Instructions for the task:
Search the records for lines that contain the word "left". Copy them all.

Available data Block Start

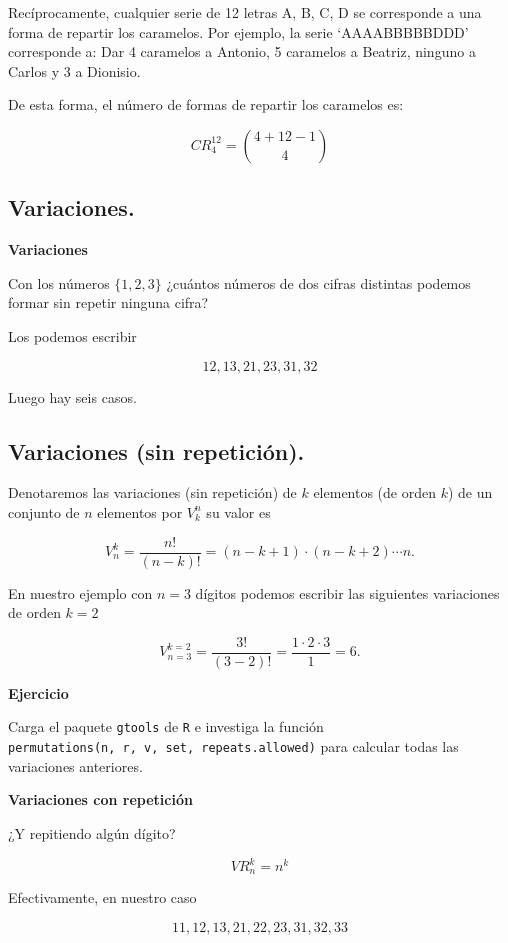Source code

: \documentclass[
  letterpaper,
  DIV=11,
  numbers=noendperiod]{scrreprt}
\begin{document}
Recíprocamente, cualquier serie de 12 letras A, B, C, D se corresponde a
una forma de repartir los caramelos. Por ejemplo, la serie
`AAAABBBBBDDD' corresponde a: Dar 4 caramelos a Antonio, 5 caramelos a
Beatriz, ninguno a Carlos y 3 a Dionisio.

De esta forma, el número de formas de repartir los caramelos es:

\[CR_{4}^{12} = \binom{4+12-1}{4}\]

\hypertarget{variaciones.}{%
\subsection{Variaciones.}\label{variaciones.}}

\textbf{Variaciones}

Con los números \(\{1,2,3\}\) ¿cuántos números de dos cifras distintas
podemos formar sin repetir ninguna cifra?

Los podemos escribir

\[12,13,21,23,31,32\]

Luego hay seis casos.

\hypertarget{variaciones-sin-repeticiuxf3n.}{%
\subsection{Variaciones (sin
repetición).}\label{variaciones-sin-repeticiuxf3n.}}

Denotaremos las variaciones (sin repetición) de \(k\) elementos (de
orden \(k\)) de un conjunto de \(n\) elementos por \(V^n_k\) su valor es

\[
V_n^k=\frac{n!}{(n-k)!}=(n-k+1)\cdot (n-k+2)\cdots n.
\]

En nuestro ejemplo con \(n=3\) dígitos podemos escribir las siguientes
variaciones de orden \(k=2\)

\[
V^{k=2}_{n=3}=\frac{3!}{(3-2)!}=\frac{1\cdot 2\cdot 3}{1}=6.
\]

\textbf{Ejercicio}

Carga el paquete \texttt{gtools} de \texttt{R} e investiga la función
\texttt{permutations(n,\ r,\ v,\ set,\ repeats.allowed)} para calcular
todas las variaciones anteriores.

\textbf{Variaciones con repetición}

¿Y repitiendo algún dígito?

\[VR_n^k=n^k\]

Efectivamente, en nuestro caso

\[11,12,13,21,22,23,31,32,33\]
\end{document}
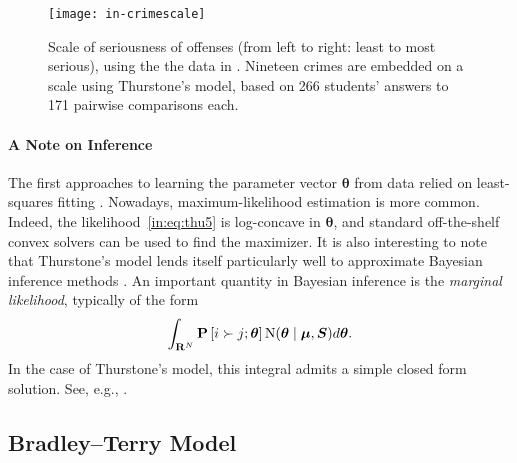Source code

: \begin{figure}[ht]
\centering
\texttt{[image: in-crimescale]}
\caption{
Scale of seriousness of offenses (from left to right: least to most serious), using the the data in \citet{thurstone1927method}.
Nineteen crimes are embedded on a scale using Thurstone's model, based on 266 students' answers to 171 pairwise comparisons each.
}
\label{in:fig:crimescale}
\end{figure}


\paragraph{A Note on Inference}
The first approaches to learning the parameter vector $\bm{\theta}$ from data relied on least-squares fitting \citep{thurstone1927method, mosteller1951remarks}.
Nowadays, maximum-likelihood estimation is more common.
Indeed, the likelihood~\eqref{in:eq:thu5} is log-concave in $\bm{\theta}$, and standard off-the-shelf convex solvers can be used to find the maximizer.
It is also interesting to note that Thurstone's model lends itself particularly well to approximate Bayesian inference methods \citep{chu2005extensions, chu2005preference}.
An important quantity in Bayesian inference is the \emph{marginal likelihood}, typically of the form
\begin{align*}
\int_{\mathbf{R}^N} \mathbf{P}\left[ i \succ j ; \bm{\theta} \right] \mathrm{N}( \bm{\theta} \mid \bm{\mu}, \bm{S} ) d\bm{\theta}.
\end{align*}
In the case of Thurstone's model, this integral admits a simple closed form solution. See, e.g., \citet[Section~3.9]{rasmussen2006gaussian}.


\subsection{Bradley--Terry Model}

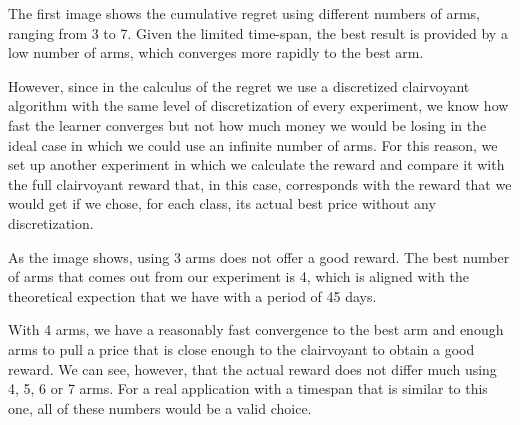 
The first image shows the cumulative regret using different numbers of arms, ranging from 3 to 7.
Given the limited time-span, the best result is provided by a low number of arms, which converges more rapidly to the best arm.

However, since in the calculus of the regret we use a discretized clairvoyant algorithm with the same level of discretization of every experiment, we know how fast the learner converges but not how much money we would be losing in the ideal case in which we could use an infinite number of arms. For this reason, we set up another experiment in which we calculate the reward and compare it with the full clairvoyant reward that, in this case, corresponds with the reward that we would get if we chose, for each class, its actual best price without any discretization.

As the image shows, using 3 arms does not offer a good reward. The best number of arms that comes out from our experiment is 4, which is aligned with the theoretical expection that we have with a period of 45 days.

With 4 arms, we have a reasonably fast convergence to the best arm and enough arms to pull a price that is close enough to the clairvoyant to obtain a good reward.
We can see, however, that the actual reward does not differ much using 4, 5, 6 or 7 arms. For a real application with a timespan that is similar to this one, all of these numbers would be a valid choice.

Available data Block End

Answer:
Scale of seriousness of offenses (from left to right: least to most serious), using the the data in \citet{thurstone1927method}.
\int_{\mathbf{R}^N} \mathbf{P}\left[ i \succ j ; \bm{\theta} \right] \mathrm{N}( \bm{\theta} \mid \bm{\mu}, \bm{S} ) d\bm{\theta}.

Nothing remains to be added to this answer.